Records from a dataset

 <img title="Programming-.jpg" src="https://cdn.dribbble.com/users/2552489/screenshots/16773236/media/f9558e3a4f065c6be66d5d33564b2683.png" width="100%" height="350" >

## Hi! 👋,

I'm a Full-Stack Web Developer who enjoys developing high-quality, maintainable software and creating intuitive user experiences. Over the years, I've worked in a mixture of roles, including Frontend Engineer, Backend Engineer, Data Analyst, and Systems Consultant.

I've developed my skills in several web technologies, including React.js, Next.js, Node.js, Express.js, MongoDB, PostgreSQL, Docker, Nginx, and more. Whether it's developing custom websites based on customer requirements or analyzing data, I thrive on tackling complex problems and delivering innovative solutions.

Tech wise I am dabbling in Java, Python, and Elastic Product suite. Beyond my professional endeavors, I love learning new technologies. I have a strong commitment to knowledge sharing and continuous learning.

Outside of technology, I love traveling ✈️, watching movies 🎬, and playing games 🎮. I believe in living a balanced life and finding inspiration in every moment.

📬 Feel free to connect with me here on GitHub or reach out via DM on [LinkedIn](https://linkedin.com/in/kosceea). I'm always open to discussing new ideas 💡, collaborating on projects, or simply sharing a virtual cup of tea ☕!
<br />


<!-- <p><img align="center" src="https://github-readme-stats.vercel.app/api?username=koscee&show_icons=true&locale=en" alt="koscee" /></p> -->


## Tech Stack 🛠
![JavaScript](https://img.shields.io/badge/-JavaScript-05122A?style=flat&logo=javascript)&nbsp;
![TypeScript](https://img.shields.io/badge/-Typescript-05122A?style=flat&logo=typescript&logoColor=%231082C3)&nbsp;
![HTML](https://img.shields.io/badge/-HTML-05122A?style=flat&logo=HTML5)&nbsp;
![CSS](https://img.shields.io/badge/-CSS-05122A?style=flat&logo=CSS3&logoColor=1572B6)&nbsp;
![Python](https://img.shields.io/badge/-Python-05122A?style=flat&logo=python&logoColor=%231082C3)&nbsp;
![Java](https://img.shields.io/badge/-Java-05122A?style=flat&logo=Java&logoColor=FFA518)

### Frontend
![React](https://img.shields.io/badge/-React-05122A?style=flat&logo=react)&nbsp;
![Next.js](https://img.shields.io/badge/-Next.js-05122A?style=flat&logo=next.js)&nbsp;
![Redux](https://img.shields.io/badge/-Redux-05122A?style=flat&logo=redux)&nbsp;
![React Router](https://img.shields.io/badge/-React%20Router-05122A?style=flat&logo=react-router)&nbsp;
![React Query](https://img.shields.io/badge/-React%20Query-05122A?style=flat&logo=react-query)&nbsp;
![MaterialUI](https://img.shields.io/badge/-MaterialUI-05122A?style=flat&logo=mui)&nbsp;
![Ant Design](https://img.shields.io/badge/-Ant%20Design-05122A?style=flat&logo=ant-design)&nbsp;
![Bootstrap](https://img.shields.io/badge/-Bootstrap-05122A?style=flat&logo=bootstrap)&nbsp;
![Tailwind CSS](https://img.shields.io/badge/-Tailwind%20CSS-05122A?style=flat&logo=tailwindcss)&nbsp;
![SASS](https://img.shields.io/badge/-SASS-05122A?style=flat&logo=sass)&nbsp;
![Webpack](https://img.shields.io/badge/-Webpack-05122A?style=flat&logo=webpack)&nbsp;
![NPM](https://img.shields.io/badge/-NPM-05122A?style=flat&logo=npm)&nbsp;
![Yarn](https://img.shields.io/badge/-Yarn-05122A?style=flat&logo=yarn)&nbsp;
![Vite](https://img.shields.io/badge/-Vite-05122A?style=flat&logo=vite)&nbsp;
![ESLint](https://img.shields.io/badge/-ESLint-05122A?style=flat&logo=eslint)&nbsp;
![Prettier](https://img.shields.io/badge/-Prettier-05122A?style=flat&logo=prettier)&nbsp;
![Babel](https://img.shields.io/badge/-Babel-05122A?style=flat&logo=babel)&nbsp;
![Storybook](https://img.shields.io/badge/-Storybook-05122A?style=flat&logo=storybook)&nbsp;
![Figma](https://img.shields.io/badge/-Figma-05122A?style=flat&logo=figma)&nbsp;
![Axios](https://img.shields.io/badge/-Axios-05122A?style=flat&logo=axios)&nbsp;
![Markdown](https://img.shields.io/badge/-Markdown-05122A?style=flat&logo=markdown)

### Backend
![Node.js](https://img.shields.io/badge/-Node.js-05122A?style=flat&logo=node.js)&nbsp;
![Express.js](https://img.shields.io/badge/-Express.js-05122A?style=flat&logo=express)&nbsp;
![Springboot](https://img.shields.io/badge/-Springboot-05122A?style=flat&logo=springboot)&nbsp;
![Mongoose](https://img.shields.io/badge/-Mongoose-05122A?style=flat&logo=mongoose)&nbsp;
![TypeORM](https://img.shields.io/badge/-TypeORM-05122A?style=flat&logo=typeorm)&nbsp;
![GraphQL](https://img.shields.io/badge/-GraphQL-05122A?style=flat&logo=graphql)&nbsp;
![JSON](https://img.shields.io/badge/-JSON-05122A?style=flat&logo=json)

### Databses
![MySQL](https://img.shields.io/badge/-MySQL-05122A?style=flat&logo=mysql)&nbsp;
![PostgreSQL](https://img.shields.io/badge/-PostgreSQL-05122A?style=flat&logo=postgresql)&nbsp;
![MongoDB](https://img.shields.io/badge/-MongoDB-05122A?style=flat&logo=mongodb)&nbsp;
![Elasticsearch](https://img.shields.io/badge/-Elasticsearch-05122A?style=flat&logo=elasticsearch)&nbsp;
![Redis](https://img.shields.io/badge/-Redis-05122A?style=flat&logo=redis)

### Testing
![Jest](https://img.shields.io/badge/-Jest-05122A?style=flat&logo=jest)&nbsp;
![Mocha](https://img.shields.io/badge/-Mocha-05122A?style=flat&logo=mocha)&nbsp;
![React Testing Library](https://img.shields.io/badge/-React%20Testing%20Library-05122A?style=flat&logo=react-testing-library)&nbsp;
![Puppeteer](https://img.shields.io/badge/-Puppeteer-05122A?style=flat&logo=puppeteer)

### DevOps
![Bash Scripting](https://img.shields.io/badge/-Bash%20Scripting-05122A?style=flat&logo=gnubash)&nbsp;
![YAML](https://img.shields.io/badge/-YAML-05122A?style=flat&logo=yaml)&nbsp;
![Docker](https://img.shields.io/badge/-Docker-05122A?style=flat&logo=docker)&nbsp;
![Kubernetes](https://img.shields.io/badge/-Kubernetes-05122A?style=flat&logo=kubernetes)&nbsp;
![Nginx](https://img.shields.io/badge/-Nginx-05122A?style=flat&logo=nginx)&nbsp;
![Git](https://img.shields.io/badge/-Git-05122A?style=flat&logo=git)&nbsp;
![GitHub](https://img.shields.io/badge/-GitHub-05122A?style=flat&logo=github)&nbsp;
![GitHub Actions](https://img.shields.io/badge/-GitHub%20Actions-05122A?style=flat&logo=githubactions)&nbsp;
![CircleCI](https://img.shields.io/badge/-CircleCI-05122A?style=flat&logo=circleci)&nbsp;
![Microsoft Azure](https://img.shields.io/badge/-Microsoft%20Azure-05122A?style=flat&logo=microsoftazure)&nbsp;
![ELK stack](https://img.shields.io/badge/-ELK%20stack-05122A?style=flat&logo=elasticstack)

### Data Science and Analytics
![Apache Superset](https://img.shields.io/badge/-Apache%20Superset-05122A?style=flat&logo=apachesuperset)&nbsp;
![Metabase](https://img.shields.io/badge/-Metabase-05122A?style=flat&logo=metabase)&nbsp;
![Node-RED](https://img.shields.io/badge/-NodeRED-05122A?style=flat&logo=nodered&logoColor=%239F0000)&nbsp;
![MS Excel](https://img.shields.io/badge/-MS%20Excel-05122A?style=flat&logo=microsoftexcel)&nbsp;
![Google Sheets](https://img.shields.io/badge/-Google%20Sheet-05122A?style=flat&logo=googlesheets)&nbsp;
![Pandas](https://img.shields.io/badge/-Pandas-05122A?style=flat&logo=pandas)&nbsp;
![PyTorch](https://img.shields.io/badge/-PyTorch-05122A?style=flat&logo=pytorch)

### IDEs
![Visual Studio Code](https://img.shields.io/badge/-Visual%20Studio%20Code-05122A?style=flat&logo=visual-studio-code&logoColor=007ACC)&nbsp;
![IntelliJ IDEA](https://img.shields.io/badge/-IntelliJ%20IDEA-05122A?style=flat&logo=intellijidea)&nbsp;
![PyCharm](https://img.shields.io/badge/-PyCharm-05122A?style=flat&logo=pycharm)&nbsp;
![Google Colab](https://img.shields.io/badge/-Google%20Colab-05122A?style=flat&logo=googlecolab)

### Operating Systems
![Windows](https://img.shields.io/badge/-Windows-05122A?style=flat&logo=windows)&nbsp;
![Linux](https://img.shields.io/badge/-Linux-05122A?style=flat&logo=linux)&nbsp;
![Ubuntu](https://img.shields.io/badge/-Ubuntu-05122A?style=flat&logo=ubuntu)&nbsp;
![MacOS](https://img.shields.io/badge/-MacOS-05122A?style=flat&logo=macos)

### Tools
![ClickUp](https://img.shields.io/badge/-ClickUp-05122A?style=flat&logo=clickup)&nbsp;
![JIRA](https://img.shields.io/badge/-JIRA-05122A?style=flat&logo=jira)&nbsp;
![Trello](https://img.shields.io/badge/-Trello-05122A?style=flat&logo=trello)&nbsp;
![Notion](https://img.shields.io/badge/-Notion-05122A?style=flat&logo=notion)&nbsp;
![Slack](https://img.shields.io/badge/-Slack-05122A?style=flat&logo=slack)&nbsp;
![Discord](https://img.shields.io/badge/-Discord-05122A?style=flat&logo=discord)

● **Problem to work on**: In the entries above, find each line with the word "Frontend" and show it.

● **Response area**:
I'm a Full-Stack Web Developer who enjoys developing high-quality, maintainable software and creating intuitive user experiences. Over the years, I've worked in a mixture of roles, including Frontend Engineer, Backend Engineer, Data Analyst, and Systems Consultant.
### Frontend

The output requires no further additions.